Transdermal drug delivery has several limitations: Irritation or contact skin sensitization is possible. It takes more time for the drugs to start working. Only a small percentage of the medicine can penetrate the skin from the patch. The transdermal drug delivery system can only be used for sufficiently potent drugs requiring small doses.

Types of medical pencils. Methods of obtaining: pouring, pressing, dipping, lapis pencils, menthol, hemostatic. Packaging, storage.

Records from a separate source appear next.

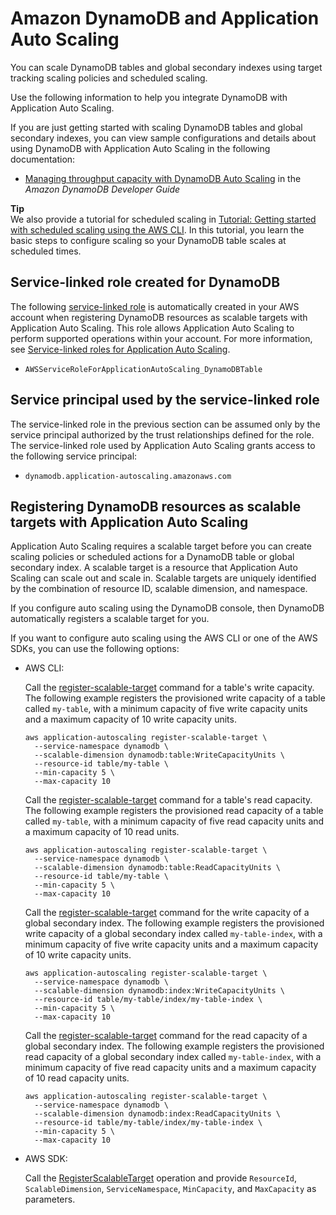 # Amazon DynamoDB and Application Auto Scaling<a name="services-that-can-integrate-dynamodb"></a>

You can scale DynamoDB tables and global secondary indexes using target tracking scaling policies and scheduled scaling\. 

Use the following information to help you integrate DynamoDB with Application Auto Scaling\. 

If you are just getting started with scaling DynamoDB tables and global secondary indexes, you can view sample configurations and details about using DynamoDB with Application Auto Scaling in the following documentation:
+ [Managing throughput capacity with DynamoDB Auto Scaling](https://docs.aws.amazon.com/amazondynamodb/latest/developerguide/AutoScaling.html) in the *Amazon DynamoDB Developer Guide*

**Tip**  
We also provide a tutorial for scheduled scaling in [Tutorial: Getting started with scheduled scaling using the AWS CLI](get-started-exercise.md)\. In this tutorial, you learn the basic steps to configure scaling so your DynamoDB table scales at scheduled times\.

## Service\-linked role created for DynamoDB<a name="integrate-service-linked-role-dynamodb"></a>

The following [service\-linked role](https://docs.aws.amazon.com/IAM/latest/UserGuide/using-service-linked-roles.html) is automatically created in your AWS account when registering DynamoDB resources as scalable targets with Application Auto Scaling\. This role allows Application Auto Scaling to perform supported operations within your account\. For more information, see [Service\-linked roles for Application Auto Scaling](application-auto-scaling-service-linked-roles.md)\.
+ `AWSServiceRoleForApplicationAutoScaling_DynamoDBTable`

## Service principal used by the service\-linked role<a name="integrate-service-principal-dynamodb"></a>

The service\-linked role in the previous section can be assumed only by the service principal authorized by the trust relationships defined for the role\. The service\-linked role used by Application Auto Scaling grants access to the following service principal: 
+ `dynamodb.application-autoscaling.amazonaws.com`

## Registering DynamoDB resources as scalable targets with Application Auto Scaling<a name="integrate-register-dynamodb"></a>

Application Auto Scaling requires a scalable target before you can create scaling policies or scheduled actions for a DynamoDB table or global secondary index\. A scalable target is a resource that Application Auto Scaling can scale out and scale in\. Scalable targets are uniquely identified by the combination of resource ID, scalable dimension, and namespace\. 

If you configure auto scaling using the DynamoDB console, then DynamoDB automatically registers a scalable target for you\. 

If you want to configure auto scaling using the AWS CLI or one of the AWS SDKs, you can use the following options:
+ AWS CLI: 

  Call the [register\-scalable\-target](https://docs.aws.amazon.com/cli/latest/reference/application-autoscaling/register-scalable-target.html) command for a table's write capacity\. The following example registers the provisioned write capacity of a table called `my-table`, with a minimum capacity of five write capacity units and a maximum capacity of 10 write capacity units\.

  ```
  aws application-autoscaling register-scalable-target \
    --service-namespace dynamodb \
    --scalable-dimension dynamodb:table:WriteCapacityUnits \
    --resource-id table/my-table \
    --min-capacity 5 \
    --max-capacity 10
  ```

  Call the [register\-scalable\-target](https://docs.aws.amazon.com/cli/latest/reference/application-autoscaling/register-scalable-target.html) command for a table's read capacity\. The following example registers the provisioned read capacity of a table called `my-table`, with a minimum capacity of five read capacity units and a maximum capacity of 10 read units\.

  ```
  aws application-autoscaling register-scalable-target \
    --service-namespace dynamodb \
    --scalable-dimension dynamodb:table:ReadCapacityUnits \
    --resource-id table/my-table \
    --min-capacity 5 \
    --max-capacity 10
  ```

  Call the [register\-scalable\-target](https://docs.aws.amazon.com/cli/latest/reference/application-autoscaling/register-scalable-target.html) command for the write capacity of a global secondary index\. The following example registers the provisioned write capacity of a global secondary index called `my-table-index`, with a minimum capacity of five write capacity units and a maximum capacity of 10 write capacity units\.

  ```
  aws application-autoscaling register-scalable-target \
    --service-namespace dynamodb \
    --scalable-dimension dynamodb:index:WriteCapacityUnits \
    --resource-id table/my-table/index/my-table-index \
    --min-capacity 5 \
    --max-capacity 10
  ```

  Call the [register\-scalable\-target](https://docs.aws.amazon.com/cli/latest/reference/application-autoscaling/register-scalable-target.html) command for the read capacity of a global secondary index\. The following example registers the provisioned read capacity of a global secondary index called `my-table-index`, with a minimum capacity of five read capacity units and a maximum capacity of 10 read capacity units\.

  ```
  aws application-autoscaling register-scalable-target \
    --service-namespace dynamodb \
    --scalable-dimension dynamodb:index:ReadCapacityUnits \
    --resource-id table/my-table/index/my-table-index \
    --min-capacity 5 \
    --max-capacity 10
  ```
+ AWS SDK:

  Call the [RegisterScalableTarget](https://docs.aws.amazon.com/autoscaling/application/APIReference/API_RegisterScalableTarget.html) operation and provide `ResourceId`, `ScalableDimension`, `ServiceNamespace`, `MinCapacity`, and `MaxCapacity` as parameters\.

Medical pencils -solid dosage form for external application, in the form of cylindrical sticks up to 5–6 cm long and 4–8 mm thick or spherical cones, rounded at one end, weighing from 0.5–0.6 to 10 g. Some painkillers and distractions are produced in the form of pencils , antiseptics

Types: melted, ointment, repellent, anti-cold, dental

Fused pencils. By melting salts, pencils are obtained according to the following prescriptions: Alum pencils. Contain 0.6 g of potassium alum and 0.025 g of glycerin. Hemostatic pencils. Weight 1.0 and 10.0 g. Composition: potassium alum 75 parts, aluminum sulfate 15 parts and ferric chloride 10 parts. Lapis pencils. Weight 0.5-0.6 g. Composition: silver nitrate 1 part and potassium nitrate 2 parts. Medical lapis, not pure silver nitrate, but its alloy with potassium nitrate, sometimes cast in the form of sticks - a lapis pencil. When preparing lapis pencils, first, crushed potassium nitrate and silver nitrate are mixed, then 0.1% concentrated nitric acid is added to the mixture, after which it is melted in a porcelain vessel at 250 - 260 ° C. The molten mass is quickly poured into molds heated to 50 - 70 ° C, previously rubbed with talc. The mass of the pencil is 0.5 - 0.6 g. They are released in orange glass tubes. Pencils made from silver nitrate alone are very brittle; fusion with potassium nitrate achieves the required hardness of the sticks. Menthol or migraine pencils. Weight 5.0 and 10.0 g. Ingredients: menthol 1 part and paraffin 4 parts. Paraffin is melted in a boiler with a steam jacket and, while stirring, menthol is dissolved in it at a temperature not exceeding 50 - 60 ° C. While still hot, the solution is filtered through a cloth and immediately poured into molds set on ice. The nests are filled with some excess. The surface of the nests is pre-lubricated with soapy alcohol or glycerin. After cooling for 20 - 30 minutes, the molds are cleaned of excess mass and unscrewed. The removed pencils are inserted into a plastic case or wrapped in foil and parchment paper and packed in boxes of 10 pcs. Method for obtaining alum pencils. Potassium alum is poured into a porcelain vessel and heated. At 95 - 100 ° C, alum is melted in its own water of crystallization, after which glycerin is added to them and quickly poured into molds previously lubricated with vaseline oil. The cooling of the mass lasts 5-10 minutes, then the molds are unscrewed, the pencils are removed, cleaned of burrs and excess crystals. Then they are checked for purity and quality of pouring and inserted into plastic cases. Preparation methods: pouring, pressing, dipping (see suppositories)

The pencils store at a temperature of 18-20 ± 2°C and a humidity of 45% for 12 months.